One morning while trying to knock out my inbox full of emails, I overheard a conversation that made me pause. A manager nearby was describing a job candidate he had recently interviewed. He described the candidate as smart (always a good attribute for any job), experienced (this helps with training and expectations), and well-spoken. Instantly, I knew that this candidate is African-American. How do I know this? Because in all of my many years of living in Baltimore and working for global corporations, I have never heard the term “well-spoken” used to describe a person of any other ethnicity. “Well-spoken” is code for black in America.

I know the manager having this conversation was offering praise for this individual. I know that he was trying, like I try, to be fair and unbiased and inclusive in his management style and work practices. It's hard to know what the right thing to do is to make sure everyone is treated fairly. I understand in some small measure how things in the world are unfair to black people, who are often all lumped together as low-income people too. That's another bias. I know that if you are black and you don't get the job, the apartment, the mortgage loan or the promotion, you always wonder if it was because of your race or some other reason.

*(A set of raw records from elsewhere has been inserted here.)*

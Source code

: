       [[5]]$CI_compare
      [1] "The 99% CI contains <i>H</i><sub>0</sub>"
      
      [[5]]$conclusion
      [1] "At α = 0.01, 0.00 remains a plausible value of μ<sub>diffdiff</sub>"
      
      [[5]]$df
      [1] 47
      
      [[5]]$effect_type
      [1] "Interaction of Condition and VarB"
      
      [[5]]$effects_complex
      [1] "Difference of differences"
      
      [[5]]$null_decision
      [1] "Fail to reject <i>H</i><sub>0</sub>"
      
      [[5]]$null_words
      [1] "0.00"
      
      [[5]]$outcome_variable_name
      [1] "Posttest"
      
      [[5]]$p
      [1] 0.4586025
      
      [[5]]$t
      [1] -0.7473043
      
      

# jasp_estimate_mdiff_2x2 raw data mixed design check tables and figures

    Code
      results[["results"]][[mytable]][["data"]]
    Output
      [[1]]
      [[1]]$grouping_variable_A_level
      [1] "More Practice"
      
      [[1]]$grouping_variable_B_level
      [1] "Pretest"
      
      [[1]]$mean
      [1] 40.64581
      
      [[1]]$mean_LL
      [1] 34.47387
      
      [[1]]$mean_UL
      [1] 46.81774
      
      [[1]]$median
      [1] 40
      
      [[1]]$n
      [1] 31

The discrimination our country is plagued with is sly. Many white Americans feel that they are not prejudiced. They work with black people, go to lunch with them, attend college with them and maybe even live next door to them — aka “I have black friends.” These white Americans don't want black drivers pulled over by police at a higher rate than those of other races. They don't want children in some schools to be educated less well than those in other schools. They don't want a generation of young black men warehoused in prison for crimes that others are not jailed for. They don't want black Americans targeted with voter ID laws to suppress hard-fought and hard-won enfranchisement.

With all of that common ground, there is still underlying bias because many white Americans are not comfortable and familiar with black people in their personal lives. White America doesn't know how Black America celebrates holidays, cooks a meal, gets a haircut, worries about surviving a traffic stop or trains their children to behave in the world. White America doesn't know what it's like to have individual personal space challenged daily as Ta-Nehisi Coates describes in his book “Between the World and Me.” White America really can't even imagine it.

We don't know the details of each other's lives. Black America and White America have been comfortable in their separate worlds until recently. The school cafeteria table self-segregation (both black and white students do this), the church pews filled with people who all look alike no matter the denomination, and even Hollywood, which gears its movies toward specific races. They're all examples of how we live in the same geographic country, but our personal experiences are worlds apart.

We all need to reach across this race line and invite those of other ethnicities into our lives. That means being in each other's houses for dinners, for movie nights, for babysitting swaps and helping each other out on home repairs. It means knowing how both cultures deal with elderly parents, smug teenagers and babies who won't go to sleep when you want them to. It might be uncomfortable at first to open ourselves up to the unfamiliar, but we have to try to stop making assumptions and determinations about what we really don't know about each other.